What is the deal here? Why the differences in teaching a technique with the same name? Why is the name not different by adding the leg sweep?


Yama arashi examples from Kodokan Judo Throwing Techniques show sweep

In Toshiro Daigo's book Kodokan Judo Throwing Techniques published by Kodansha International in 2005, which I consider the best canonical source for throw classification, there are two examples of yama arashi and two examples of throws that are explicitly not yama arashi. All of these have tori's right leg very close to or in contact with uke's right leg.

This is Daigo's description of what makes yama arashi distinct from page 77:

Tori places his right calf over uke's right shin and wraps the tip of his right foot around uke's right ankle. In the unique feature of this technique, tori then sweeps up with his right leg placed tight against uke's right leg. This sweeping technique is different from the method employed in harai-goshi.

Both examples of yama arashi involve a leg sweep. The examples are distinguished by tori's right arm position when tori's left hand is on uke's right sleeve.

  1. tori's right arm on uke's right chest area
  2. tori's right elbow inserted under uke's right armpit (as in a morote seoi nage)

The examples of throws that are not yama arashi have the same hand positions as the yama arashi examples, but with no mention of a sweep:

  1. tai otoshi where tori's hands are on one side of uke, on the sleeve and the lapel
  2. seoi nage with the same hand position as the tai otoshi but with tori's elbow into uke's armpit as in a morote seoi nage

My interpretation is that yama arashi requires a sweep under current Kodokan classification. If there is no sweep, it is not a yama arashi.

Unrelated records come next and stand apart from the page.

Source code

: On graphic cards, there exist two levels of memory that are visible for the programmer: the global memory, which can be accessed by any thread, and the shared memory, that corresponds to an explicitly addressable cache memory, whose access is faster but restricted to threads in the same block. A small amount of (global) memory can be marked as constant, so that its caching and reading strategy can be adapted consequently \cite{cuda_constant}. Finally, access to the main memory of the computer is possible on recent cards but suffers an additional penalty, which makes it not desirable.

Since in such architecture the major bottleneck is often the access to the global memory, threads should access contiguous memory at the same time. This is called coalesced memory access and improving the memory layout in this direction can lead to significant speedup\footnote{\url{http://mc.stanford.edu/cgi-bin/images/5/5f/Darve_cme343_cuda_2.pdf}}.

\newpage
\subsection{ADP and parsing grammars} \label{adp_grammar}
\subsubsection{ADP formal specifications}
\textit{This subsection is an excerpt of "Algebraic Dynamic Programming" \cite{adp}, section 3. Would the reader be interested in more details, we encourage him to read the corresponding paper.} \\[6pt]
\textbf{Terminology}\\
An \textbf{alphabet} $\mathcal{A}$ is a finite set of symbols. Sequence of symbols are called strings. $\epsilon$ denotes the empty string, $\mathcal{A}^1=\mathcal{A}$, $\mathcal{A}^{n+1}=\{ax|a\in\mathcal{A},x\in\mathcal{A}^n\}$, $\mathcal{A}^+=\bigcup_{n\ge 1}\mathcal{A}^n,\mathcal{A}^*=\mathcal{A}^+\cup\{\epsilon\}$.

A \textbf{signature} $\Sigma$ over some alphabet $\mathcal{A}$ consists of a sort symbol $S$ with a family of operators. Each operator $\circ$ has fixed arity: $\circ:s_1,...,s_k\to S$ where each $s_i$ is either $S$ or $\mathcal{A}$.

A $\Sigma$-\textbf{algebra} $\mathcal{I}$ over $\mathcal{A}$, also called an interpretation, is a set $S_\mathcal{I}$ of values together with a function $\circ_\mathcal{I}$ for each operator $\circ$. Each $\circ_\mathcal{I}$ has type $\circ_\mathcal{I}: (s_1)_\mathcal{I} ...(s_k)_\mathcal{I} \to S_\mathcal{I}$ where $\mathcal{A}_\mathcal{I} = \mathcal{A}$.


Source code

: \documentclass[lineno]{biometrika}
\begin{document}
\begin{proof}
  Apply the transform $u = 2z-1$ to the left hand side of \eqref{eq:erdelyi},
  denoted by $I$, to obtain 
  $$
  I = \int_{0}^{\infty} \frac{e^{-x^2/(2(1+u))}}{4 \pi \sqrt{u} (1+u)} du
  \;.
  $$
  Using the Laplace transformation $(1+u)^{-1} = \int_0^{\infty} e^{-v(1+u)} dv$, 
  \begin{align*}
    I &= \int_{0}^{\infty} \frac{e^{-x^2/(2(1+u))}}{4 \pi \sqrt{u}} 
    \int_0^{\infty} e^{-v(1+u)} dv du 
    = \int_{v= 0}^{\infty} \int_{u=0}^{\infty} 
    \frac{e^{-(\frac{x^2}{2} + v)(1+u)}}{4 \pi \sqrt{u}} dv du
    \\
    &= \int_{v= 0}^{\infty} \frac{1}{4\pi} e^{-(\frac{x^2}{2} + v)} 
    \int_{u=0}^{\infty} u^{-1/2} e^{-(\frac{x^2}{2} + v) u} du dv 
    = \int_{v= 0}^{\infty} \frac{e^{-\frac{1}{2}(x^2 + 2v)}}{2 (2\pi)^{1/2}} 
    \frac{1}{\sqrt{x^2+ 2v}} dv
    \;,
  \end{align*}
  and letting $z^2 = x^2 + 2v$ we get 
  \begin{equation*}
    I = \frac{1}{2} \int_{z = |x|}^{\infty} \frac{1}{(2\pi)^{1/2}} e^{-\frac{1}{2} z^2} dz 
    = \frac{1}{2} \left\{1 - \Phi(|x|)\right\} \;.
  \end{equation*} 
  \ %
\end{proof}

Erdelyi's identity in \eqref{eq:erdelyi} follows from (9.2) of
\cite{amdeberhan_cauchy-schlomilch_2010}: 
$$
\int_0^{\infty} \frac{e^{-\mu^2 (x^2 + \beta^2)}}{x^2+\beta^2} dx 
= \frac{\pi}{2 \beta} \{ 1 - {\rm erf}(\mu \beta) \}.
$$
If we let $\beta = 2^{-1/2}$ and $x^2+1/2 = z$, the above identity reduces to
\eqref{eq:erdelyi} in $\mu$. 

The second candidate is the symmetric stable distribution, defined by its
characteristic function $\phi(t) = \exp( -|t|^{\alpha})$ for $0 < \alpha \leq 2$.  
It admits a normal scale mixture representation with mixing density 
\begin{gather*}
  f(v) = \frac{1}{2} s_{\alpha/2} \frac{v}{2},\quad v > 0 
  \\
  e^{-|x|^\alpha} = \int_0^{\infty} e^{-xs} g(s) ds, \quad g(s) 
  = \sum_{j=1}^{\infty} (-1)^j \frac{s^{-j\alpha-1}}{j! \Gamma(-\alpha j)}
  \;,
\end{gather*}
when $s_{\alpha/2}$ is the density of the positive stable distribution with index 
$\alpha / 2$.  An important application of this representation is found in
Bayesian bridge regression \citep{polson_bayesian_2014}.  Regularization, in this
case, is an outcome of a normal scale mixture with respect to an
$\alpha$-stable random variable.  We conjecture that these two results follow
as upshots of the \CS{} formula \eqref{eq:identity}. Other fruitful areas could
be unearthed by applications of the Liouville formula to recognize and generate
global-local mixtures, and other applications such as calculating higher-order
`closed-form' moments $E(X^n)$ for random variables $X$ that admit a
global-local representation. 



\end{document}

In the video referred to by Sjana, the throw shown by Mifune would not be considered a yama arashi but a tai otoshi under Daigo's description. Based on Daigo's explicit counterexample, I suspect the throw in the video may have been considered a yama arashi by some practitioners before, but should not be now.

Kodokan judo throw classification is messy, changes with time, and is not always understandable. Unless you are working for an official exam, it is frequently not worth expending the effort to understand the minutiae.


The name is different with the leg sweep. Historically, yama arashi is catagorized as a "hand throw". The fundamental impulse comes from the arms as you lift your uke over your hip. You do unbalance them through the hip, but the primary force is through the arms. Compare that to harai goshi, which is classified as a "hip throw" and the primary impulse is being delivered via the hip, while the arms are being used to unbalance. In practice, of course, the throws are kind of on a continuum based on where you split the most effort, but the pure forms are "hand" and "hip" respectively. You might further compare with osotogari, which is a similar technique, but is a "foot throw" with a clear sweep.


There is a very good video on youtube which explains the difference between Yama Arashi and Harai Goshi. Harai Goshi doesn't require you to lift your opponent up. Whereas the Yama Arashi uses an arm throw with your opponent in a lifted position. From there your leg is only used to keep their foot from being planted forward. Where the Harai Goshi uses the leg rotate your opponent, rather than using your arms.



Roughly, Yama-arashi could be classified as a variation of harai-goshi on the same basis that eri-seoi-nage is a variation of morote-seoi-nage.

Attention: according to IJF rules once you have both hands on the same side, you just have few seconds to throw with Yama-arashi, otherwise you will receive a shido.